(EXTRACTED RECORDS Opens)
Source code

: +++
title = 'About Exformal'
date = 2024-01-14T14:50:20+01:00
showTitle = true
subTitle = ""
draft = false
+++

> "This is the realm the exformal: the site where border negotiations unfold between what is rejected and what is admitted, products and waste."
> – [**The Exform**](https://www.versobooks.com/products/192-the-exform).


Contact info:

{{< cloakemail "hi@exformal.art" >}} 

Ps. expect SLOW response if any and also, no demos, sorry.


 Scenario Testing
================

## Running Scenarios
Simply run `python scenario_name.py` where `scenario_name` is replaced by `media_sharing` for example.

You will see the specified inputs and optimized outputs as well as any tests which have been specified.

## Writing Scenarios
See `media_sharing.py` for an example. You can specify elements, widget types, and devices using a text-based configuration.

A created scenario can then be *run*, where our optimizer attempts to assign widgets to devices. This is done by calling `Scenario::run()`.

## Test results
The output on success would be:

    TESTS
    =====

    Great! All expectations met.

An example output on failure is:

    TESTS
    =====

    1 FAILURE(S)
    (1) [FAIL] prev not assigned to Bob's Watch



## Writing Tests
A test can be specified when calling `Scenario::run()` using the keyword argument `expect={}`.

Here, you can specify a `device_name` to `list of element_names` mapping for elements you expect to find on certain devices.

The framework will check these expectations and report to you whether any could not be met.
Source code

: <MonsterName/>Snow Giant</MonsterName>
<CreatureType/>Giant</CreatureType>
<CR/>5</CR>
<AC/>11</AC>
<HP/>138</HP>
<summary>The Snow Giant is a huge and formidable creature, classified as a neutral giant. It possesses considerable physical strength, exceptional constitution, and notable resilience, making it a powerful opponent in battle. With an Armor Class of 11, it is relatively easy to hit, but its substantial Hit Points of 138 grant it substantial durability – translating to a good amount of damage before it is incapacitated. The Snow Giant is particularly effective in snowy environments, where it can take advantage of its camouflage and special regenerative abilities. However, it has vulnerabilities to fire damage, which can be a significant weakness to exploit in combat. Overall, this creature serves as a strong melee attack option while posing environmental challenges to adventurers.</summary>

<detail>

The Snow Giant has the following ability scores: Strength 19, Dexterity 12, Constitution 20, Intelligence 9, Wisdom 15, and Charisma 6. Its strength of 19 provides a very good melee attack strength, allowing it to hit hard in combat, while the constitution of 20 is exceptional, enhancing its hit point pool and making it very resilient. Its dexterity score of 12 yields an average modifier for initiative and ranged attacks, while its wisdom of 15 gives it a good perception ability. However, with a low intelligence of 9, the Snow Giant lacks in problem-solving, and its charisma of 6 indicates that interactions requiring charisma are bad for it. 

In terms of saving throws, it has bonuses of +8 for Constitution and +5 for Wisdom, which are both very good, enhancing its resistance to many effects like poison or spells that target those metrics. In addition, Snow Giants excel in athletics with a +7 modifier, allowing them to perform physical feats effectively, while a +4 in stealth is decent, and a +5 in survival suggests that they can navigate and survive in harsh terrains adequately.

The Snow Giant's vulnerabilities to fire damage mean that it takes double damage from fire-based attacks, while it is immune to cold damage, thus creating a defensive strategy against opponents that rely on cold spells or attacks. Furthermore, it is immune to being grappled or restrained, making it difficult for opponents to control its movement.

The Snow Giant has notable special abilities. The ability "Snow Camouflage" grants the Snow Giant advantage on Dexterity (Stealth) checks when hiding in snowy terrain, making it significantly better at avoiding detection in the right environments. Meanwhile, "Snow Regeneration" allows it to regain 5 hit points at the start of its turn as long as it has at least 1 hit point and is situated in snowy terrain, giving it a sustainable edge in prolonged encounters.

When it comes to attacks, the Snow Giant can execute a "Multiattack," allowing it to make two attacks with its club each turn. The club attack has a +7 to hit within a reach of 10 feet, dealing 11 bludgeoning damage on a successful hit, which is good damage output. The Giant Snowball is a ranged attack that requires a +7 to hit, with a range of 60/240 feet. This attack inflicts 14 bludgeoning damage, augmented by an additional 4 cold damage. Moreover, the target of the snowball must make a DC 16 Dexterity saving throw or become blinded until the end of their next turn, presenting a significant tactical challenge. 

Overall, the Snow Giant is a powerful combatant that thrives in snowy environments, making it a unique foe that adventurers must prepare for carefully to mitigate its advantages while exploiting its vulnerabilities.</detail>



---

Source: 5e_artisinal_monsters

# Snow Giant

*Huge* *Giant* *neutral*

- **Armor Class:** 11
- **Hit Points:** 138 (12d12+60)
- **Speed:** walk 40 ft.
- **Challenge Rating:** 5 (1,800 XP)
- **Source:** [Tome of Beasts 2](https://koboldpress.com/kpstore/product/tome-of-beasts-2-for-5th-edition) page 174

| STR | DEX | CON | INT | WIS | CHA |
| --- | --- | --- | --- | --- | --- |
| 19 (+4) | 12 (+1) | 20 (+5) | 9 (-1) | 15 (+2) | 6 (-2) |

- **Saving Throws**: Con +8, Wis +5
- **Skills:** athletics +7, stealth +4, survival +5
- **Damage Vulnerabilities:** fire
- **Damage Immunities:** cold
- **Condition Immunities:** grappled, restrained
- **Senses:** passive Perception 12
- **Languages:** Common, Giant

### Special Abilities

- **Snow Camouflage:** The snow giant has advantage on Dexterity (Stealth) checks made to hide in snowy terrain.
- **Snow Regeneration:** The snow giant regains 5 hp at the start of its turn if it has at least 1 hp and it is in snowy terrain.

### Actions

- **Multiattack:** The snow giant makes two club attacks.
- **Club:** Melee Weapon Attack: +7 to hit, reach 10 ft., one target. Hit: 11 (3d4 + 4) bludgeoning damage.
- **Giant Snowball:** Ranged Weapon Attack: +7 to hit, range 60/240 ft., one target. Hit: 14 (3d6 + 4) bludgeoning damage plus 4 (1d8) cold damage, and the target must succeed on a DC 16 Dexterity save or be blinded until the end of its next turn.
(EXTRACTED RECORDS Closes)
ABOUT THIS EXERCISE → Every record must appear in the answer exactly as it appears above.

ANSWER SPACE →
Source code

: +++
title = 'About Exformal'
date = 2024-01-14T14:50:20+01:00
showTitle = true
subTitle = ""
draft = false
+++

> "This is the realm the exformal: the site where border negotiations unfold between what is rejected and what is admitted, products and waste."
> – [**The Exform**](https://www.versobooks.com/products/192-the-exform).


Contact info:

{{< cloakemail "hi@exformal.art" >}} 

Ps. expect SLOW response if any and also, no demos, sorry.


 Scenario Testing
================

## Running Scenarios
Simply run `python scenario_name.py` where `scenario_name` is replaced by `media_sharing` for example.

You will see the specified inputs and optimized outputs as well as any tests which have been specified.

## Writing Scenarios
See `media_sharing.py` for an example. You can specify elements, widget types, and devices using a text-based configuration.

A created scenario can then be *run*, where our optimizer attempts to assign widgets to devices. This is done by calling `Scenario::run()`.

## Test results
The output on success would be:

    TESTS
    =====

    Great! All expectations met.

An example output on failure is:

    TESTS
    =====

    1 FAILURE(S)
    (1) [FAIL] prev not assigned to Bob's Watch



## Writing Tests
A test can be specified when calling `Scenario::run()` using the keyword argument `expect={}`.

Here, you can specify a `device_name` to `list of element_names` mapping for elements you expect to find on certain devices.

The framework will check these expectations and report to you whether any could not be met.
Source code

: <MonsterName/>Snow Giant</MonsterName>
<CreatureType/>Giant</CreatureType>
<CR/>5</CR>
<AC/>11</AC>
<HP/>138</HP>
<summary>The Snow Giant is a huge and formidable creature, classified as a neutral giant. It possesses considerable physical strength, exceptional constitution, and notable resilience, making it a powerful opponent in battle. With an Armor Class of 11, it is relatively easy to hit, but its substantial Hit Points of 138 grant it substantial durability – translating to a good amount of damage before it is incapacitated. The Snow Giant is particularly effective in snowy environments, where it can take advantage of its camouflage and special regenerative abilities. However, it has vulnerabilities to fire damage, which can be a significant weakness to exploit in combat. Overall, this creature serves as a strong melee attack option while posing environmental challenges to adventurers.</summary>

<detail>

The Snow Giant has the following ability scores: Strength 19, Dexterity 12, Constitution 20, Intelligence 9, Wisdom 15, and Charisma 6. Its strength of 19 provides a very good melee attack strength, allowing it to hit hard in combat, while the constitution of 20 is exceptional, enhancing its hit point pool and making it very resilient. Its dexterity score of 12 yields an average modifier for initiative and ranged attacks, while its wisdom of 15 gives it a good perception ability. However, with a low intelligence of 9, the Snow Giant lacks in problem-solving, and its charisma of 6 indicates that interactions requiring charisma are bad for it. 

In terms of saving throws, it has bonuses of +8 for Constitution and +5 for Wisdom, which are both very good, enhancing its resistance to many effects like poison or spells that target those metrics. In addition, Snow Giants excel in athletics with a +7 modifier, allowing them to perform physical feats effectively, while a +4 in stealth is decent, and a +5 in survival suggests that they can navigate and survive in harsh terrains adequately.

The Snow Giant's vulnerabilities to fire damage mean that it takes double damage from fire-based attacks, while it is immune to cold damage, thus creating a defensive strategy against opponents that rely on cold spells or attacks. Furthermore, it is immune to being grappled or restrained, making it difficult for opponents to control its movement.

The Snow Giant has notable special abilities. The ability "Snow Camouflage" grants the Snow Giant advantage on Dexterity (Stealth) checks when hiding in snowy terrain, making it significantly better at avoiding detection in the right environments. Meanwhile, "Snow Regeneration" allows it to regain 5 hit points at the start of its turn as long as it has at least 1 hit point and is situated in snowy terrain, giving it a sustainable edge in prolonged encounters.

When it comes to attacks, the Snow Giant can execute a "Multiattack," allowing it to make two attacks with its club each turn. The club attack has a +7 to hit within a reach of 10 feet, dealing 11 bludgeoning damage on a successful hit, which is good damage output. The Giant Snowball is a ranged attack that requires a +7 to hit, with a range of 60/240 feet. This attack inflicts 14 bludgeoning damage, augmented by an additional 4 cold damage. Moreover, the target of the snowball must make a DC 16 Dexterity saving throw or become blinded until the end of their next turn, presenting a significant tactical challenge. 

Overall, the Snow Giant is a powerful combatant that thrives in snowy environments, making it a unique foe that adventurers must prepare for carefully to mitigate its advantages while exploiting its vulnerabilities.</detail>



---

Source: 5e_artisinal_monsters

# Snow Giant

*Huge* *Giant* *neutral*

- **Armor Class:** 11
- **Hit Points:** 138 (12d12+60)
- **Speed:** walk 40 ft.
- **Challenge Rating:** 5 (1,800 XP)
- **Source:** [Tome of Beasts 2](https://koboldpress.com/kpstore/product/tome-of-beasts-2-for-5th-edition) page 174

| STR | DEX | CON | INT | WIS | CHA |
| --- | --- | --- | --- | --- | --- |
| 19 (+4) | 12 (+1) | 20 (+5) | 9 (-1) | 15 (+2) | 6 (-2) |

- **Saving Throws**: Con +8, Wis +5
- **Skills:** athletics +7, stealth +4, survival +5
- **Damage Vulnerabilities:** fire
- **Damage Immunities:** cold
- **Condition Immunities:** grappled, restrained
- **Senses:** passive Perception 12
- **Languages:** Common, Giant

### Special Abilities

- **Snow Camouflage:** The snow giant has advantage on Dexterity (Stealth) checks made to hide in snowy terrain.
- **Snow Regeneration:** The snow giant regains 5 hp at the start of its turn if it has at least 1 hp and it is in snowy terrain.

### Actions

- **Multiattack:** The snow giant makes two club attacks.
- **Club:** Melee Weapon Attack: +7 to hit, reach 10 ft., one target. Hit: 11 (3d4 + 4) bludgeoning damage.
- **Giant Snowball:** Ranged Weapon Attack: +7 to hit, range 60/240 ft., one target. Hit: 14 (3d6 + 4) bludgeoning damage plus 4 (1d8) cold damage, and the target must succeed on a DC 16 Dexterity save or be blinded until the end of its next turn.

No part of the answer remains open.